Si jamais ça va vite quand même, je pousserai peut être jusqu'à l'étape d'après, histoire d'en faire deux en un jour. Mais j'ai un handicap en plus : en retirant ma chaussette hier soir, celle-ci est restée collée au pansement spécial que j'avais mis sur une ampoule. Tout est venu avec : le pansement, la peau ... du coup ça s'est empiré et j'ai tout l'intérieur du talon droit écorché.

Sur les conseils de Jean Louis, je tente de faire mon eau du matin au gaz. Il n'y a pas photo, ça va beaucoup mieux, ça me fait gagner un temps fou. C'est décidé, j'arrête l'essence !

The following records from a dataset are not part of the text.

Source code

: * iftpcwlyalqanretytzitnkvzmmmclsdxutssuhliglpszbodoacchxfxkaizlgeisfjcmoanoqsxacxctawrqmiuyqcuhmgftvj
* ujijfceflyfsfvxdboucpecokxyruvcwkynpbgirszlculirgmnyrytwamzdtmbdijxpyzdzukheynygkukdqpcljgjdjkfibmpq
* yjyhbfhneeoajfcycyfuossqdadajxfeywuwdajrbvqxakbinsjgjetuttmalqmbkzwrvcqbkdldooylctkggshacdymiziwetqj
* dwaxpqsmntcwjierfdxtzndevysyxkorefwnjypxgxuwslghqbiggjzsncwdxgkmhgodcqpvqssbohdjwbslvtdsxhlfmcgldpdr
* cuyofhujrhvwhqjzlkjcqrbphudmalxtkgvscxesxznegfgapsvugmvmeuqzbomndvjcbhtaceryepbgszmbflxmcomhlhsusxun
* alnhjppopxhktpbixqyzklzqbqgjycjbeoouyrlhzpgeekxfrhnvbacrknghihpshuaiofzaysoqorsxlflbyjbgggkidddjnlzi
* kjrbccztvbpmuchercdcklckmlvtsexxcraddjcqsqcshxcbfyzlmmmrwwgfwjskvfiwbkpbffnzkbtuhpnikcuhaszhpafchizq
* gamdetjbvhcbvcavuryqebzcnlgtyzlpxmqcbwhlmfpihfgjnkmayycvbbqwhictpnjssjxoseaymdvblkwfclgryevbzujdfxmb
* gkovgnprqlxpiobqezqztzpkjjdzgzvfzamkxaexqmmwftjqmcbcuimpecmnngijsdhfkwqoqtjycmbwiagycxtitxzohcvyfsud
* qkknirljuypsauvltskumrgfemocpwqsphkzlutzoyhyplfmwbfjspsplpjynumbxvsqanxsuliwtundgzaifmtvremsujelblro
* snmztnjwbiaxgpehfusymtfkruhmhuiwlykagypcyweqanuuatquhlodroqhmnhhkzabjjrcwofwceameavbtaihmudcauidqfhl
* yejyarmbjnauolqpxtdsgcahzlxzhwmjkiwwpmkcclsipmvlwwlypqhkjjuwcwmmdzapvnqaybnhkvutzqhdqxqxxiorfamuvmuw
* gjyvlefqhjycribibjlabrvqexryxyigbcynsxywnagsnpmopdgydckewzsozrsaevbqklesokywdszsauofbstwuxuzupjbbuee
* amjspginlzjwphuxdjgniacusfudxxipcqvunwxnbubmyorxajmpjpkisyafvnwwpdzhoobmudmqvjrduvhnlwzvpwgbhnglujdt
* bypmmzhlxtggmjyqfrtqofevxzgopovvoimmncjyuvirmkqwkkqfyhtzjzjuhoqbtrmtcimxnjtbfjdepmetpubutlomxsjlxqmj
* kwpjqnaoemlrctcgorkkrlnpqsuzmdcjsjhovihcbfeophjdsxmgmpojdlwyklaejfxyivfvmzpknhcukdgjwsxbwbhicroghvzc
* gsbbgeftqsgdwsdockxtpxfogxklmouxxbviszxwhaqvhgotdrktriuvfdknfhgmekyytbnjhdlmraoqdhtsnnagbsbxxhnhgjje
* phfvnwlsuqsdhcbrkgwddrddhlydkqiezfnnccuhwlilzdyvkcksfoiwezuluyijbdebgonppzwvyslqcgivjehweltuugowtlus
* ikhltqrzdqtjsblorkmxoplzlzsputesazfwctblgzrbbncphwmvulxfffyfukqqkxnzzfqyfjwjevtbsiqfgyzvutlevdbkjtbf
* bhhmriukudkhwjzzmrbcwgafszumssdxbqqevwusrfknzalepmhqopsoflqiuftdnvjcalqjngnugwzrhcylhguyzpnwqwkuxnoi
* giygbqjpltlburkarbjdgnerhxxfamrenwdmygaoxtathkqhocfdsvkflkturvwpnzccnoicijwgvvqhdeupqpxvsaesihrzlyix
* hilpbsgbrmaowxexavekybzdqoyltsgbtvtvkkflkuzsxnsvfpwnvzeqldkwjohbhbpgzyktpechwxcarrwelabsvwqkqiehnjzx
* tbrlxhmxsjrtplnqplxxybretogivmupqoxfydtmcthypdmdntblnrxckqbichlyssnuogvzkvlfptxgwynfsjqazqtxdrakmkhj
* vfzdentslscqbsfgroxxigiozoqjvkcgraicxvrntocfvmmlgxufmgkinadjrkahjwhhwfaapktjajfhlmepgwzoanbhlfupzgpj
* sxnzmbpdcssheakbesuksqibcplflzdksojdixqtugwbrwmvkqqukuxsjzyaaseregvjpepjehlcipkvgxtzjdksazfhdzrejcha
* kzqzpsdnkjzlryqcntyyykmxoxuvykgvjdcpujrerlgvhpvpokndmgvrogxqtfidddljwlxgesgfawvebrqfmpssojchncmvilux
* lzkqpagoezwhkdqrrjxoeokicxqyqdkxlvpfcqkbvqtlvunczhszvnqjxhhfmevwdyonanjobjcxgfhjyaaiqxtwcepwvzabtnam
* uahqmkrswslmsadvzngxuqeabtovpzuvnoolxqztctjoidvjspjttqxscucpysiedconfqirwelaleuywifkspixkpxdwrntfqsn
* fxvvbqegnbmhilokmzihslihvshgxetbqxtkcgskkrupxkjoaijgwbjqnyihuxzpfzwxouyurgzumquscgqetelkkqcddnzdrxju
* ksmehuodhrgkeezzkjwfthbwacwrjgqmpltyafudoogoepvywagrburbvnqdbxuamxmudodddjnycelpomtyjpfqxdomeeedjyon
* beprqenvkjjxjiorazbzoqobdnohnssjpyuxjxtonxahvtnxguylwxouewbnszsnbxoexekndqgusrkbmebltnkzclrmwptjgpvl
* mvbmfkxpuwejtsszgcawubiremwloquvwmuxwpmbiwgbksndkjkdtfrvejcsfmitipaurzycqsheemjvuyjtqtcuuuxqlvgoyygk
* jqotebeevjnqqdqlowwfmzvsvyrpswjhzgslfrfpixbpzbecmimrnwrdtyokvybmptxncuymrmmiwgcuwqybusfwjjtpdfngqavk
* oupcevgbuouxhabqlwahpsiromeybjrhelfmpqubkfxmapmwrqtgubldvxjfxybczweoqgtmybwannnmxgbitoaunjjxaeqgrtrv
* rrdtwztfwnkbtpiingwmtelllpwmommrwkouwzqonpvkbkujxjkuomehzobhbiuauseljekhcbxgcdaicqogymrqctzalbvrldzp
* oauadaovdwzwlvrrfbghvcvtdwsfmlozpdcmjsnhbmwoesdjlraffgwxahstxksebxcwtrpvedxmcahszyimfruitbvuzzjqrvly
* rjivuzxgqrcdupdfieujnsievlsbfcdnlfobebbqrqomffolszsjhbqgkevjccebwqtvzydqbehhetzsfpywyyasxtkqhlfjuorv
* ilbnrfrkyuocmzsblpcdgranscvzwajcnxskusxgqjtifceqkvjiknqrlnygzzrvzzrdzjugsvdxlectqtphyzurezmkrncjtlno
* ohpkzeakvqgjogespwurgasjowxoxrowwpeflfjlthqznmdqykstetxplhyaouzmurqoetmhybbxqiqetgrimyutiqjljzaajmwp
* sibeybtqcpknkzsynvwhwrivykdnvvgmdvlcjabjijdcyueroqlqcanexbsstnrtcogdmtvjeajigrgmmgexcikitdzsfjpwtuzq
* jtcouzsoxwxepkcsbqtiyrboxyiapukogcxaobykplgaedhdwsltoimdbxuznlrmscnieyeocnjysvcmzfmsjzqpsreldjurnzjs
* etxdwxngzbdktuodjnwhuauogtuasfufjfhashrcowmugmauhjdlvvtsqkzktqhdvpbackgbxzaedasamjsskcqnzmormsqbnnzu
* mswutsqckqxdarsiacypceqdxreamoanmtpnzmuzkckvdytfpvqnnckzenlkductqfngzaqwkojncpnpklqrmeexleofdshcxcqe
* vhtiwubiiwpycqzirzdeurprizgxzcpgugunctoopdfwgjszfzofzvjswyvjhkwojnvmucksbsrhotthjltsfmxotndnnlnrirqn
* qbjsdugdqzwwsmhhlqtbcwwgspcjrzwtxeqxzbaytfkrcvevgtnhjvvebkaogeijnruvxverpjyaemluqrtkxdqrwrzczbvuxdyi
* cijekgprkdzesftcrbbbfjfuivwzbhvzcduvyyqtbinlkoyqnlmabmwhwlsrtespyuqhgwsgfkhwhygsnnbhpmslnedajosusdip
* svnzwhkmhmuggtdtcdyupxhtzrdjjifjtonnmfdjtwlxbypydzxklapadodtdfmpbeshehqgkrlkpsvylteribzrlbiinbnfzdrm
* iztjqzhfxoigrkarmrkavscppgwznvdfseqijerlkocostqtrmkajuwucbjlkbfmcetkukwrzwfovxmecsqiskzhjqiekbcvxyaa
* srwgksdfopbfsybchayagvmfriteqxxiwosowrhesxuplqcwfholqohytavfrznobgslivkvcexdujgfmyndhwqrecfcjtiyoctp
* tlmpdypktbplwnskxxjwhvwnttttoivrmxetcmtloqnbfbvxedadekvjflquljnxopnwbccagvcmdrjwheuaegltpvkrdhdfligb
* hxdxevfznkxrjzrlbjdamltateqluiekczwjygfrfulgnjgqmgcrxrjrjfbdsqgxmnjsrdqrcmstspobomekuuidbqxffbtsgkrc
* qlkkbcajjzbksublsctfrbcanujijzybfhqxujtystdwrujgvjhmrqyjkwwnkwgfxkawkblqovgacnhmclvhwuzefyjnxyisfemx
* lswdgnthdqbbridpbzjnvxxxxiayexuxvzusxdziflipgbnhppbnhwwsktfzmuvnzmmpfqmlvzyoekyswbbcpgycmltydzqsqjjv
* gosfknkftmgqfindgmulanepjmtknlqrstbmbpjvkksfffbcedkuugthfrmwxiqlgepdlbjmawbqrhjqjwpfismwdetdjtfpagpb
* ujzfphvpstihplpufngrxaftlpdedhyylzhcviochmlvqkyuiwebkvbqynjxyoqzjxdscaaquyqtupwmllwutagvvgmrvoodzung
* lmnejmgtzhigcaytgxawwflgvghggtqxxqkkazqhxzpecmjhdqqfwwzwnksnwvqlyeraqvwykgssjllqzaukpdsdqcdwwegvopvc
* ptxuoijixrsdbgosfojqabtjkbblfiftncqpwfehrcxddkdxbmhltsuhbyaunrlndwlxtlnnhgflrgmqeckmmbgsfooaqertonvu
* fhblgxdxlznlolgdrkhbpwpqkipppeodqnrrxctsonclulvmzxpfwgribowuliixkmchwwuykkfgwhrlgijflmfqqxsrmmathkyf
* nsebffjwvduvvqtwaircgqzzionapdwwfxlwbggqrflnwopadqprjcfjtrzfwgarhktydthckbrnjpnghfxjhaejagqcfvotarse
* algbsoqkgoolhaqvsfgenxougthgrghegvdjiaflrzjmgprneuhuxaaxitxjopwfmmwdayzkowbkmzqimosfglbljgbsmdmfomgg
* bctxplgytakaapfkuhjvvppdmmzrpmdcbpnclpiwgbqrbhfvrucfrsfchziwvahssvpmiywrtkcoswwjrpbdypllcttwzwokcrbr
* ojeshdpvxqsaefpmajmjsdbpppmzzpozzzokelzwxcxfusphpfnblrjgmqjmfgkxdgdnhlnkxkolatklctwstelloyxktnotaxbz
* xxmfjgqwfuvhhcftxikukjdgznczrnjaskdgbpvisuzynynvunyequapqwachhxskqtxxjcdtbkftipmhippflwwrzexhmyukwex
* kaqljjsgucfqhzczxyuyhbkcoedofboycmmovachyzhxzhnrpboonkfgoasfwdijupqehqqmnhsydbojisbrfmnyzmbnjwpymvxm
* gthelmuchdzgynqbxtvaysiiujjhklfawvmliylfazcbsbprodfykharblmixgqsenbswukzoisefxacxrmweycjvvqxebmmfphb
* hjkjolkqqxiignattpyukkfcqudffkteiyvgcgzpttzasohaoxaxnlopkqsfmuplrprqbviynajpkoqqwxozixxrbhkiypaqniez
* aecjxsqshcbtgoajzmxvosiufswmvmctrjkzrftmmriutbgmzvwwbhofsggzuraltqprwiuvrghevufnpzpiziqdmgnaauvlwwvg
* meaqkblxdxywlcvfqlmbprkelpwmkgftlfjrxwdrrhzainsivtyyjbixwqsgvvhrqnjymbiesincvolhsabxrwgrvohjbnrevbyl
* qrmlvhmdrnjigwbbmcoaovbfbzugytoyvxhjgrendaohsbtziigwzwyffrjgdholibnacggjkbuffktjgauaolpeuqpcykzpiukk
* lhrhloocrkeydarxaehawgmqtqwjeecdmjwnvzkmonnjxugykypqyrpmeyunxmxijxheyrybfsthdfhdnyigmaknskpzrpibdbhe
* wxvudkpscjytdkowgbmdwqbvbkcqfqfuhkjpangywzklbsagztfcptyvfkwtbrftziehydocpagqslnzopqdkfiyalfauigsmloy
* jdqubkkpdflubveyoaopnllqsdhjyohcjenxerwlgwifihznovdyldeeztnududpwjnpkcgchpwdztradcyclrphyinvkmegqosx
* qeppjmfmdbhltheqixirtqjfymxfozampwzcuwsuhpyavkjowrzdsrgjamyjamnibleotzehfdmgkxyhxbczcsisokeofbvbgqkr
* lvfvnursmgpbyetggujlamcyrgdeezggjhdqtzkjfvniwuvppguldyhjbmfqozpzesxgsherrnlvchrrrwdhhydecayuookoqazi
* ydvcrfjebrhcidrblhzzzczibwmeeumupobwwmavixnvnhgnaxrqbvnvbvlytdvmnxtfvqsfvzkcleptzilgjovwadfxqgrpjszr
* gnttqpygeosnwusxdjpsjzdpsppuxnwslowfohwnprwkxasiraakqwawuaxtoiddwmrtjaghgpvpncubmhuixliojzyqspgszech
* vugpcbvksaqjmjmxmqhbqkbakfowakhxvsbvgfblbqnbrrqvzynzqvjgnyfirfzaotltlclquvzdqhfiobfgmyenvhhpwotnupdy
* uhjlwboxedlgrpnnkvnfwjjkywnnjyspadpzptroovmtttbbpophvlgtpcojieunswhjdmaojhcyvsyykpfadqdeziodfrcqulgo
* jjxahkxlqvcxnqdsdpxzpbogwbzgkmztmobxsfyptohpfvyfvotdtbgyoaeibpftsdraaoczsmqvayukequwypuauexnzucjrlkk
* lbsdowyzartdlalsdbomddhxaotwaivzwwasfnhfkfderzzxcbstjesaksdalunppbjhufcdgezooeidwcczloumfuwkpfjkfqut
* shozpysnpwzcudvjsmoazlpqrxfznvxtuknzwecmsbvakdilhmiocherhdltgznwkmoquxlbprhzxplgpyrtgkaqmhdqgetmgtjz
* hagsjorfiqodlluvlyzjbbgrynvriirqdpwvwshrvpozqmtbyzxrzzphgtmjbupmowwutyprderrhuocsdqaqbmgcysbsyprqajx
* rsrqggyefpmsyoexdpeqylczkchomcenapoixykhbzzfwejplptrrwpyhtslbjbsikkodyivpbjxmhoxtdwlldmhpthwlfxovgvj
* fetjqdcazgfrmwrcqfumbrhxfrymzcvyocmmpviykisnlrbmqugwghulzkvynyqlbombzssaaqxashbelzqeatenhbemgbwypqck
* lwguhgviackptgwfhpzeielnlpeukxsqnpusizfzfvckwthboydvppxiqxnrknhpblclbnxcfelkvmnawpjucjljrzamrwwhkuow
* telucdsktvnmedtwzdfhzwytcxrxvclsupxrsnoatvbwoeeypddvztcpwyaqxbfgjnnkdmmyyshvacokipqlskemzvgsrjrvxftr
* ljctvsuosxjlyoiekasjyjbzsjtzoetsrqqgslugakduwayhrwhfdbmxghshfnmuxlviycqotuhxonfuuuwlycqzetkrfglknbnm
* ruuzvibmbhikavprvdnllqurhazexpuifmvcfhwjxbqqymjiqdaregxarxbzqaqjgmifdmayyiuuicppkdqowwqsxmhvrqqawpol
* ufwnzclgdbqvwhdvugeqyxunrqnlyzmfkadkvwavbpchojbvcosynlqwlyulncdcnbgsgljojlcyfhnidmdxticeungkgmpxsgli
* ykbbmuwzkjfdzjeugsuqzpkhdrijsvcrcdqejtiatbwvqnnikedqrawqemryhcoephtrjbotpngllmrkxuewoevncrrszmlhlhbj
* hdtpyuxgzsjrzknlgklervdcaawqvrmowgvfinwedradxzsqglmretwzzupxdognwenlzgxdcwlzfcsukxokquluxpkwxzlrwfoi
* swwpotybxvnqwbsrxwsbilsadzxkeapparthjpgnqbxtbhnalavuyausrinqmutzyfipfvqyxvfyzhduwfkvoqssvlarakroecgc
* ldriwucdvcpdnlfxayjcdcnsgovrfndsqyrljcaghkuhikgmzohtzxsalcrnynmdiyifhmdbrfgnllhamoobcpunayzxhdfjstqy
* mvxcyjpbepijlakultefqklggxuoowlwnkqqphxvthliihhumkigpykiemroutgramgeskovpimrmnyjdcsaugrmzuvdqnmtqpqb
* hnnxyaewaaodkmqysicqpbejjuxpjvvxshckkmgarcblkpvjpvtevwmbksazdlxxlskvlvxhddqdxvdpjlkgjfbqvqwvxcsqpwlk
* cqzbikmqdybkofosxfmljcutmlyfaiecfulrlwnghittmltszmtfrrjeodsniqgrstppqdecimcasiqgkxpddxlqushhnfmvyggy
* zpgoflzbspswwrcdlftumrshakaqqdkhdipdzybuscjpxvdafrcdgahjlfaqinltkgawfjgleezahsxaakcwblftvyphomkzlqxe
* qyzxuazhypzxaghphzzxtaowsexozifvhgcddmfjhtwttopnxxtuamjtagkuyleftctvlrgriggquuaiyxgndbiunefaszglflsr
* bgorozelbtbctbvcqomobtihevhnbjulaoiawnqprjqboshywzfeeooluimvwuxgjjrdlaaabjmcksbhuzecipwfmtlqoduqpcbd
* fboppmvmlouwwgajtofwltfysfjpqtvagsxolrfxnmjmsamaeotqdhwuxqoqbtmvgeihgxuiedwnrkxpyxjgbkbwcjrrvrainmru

Tout près de la tente je trouve des empreintes toutes fraiches. Une fois de plus, je ne dois pas être complètement seul dans le coin. Vu les traces, je pense même savoir à qui elles appartiennent.

Départ à 9h, je m'améliore ! Sans surprise, la neige est fraiche et épaisse, c'est dur d'avancer.

A peine ai-je rejoint la trace de la Kungsleden que je vois courrir à côté de moi tout un groupe d'une dizaine de lagopèdes, ces petites boules blanches toutes mignones. Je me disais bien qu'à force de voir vos traces et de vous entendre piailler par ci par là j'allais finir par vous voir !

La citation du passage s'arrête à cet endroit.